:: INFORMATION SHOWN ::
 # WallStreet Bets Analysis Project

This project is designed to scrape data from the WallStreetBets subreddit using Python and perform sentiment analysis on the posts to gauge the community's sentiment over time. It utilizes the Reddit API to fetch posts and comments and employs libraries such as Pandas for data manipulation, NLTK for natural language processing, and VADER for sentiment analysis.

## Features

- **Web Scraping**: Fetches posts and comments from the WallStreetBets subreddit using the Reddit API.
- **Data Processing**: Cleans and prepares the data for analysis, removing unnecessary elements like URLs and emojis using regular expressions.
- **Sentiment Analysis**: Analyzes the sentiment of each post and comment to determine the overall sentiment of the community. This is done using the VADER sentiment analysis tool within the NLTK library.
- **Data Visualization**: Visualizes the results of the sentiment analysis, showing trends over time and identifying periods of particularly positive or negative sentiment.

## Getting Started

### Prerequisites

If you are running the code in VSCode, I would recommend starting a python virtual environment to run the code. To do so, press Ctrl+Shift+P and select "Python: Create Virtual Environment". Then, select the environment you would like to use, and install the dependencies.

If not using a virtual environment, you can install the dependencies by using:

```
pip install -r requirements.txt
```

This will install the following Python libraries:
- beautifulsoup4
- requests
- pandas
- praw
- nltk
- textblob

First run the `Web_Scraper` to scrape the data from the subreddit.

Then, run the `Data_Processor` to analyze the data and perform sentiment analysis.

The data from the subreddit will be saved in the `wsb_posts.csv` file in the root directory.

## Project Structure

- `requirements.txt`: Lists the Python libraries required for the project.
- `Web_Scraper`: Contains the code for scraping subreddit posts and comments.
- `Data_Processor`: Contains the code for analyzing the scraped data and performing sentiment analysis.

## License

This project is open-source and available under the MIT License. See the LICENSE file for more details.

:: WORK ITEM ::
Exact output of every entry is required.

:: RESPONSE TO THE EXERCISE ::
 # WallStreet Bets Analysis Project

This project is designed to scrape data from the WallStreetBets subreddit using Python and perform sentiment analysis on the posts to gauge the community's sentiment over time. It utilizes the Reddit API to fetch posts and comments and employs libraries such as Pandas for data manipulation, NLTK for natural language processing, and VADER for sentiment analysis.

## Features

- **Web Scraping**: Fetches posts and comments from the WallStreetBets subreddit using the Reddit API.
- **Data Processing**: Cleans and prepares the data for analysis, removing unnecessary elements like URLs and emojis using regular expressions.
- **Sentiment Analysis**: Analyzes the sentiment of each post and comment to determine the overall sentiment of the community. This is done using the VADER sentiment analysis tool within the NLTK library.
- **Data Visualization**: Visualizes the results of the sentiment analysis, showing trends over time and identifying periods of particularly positive or negative sentiment.

## Getting Started

### Prerequisites

If you are running the code in VSCode, I would recommend starting a python virtual environment to run the code. To do so, press Ctrl+Shift+P and select "Python: Create Virtual Environment". Then, select the environment you would like to use, and install the dependencies.

If not using a virtual environment, you can install the dependencies by using:

```
pip install -r requirements.txt
```

This will install the following Python libraries:
- beautifulsoup4
- requests
- pandas
- praw
- nltk
- textblob

First run the `Web_Scraper` to scrape the data from the subreddit.

Then, run the `Data_Processor` to analyze the data and perform sentiment analysis.

The data from the subreddit will be saved in the `wsb_posts.csv` file in the root directory.

## Project Structure

- `requirements.txt`: Lists the Python libraries required for the project.
- `Web_Scraper`: Contains the code for scraping subreddit posts and comments.
- `Data_Processor`: Contains the code for analyzing the scraped data and performing sentiment analysis.

## License

This project is open-source and available under the MIT License. See the LICENSE file for more details.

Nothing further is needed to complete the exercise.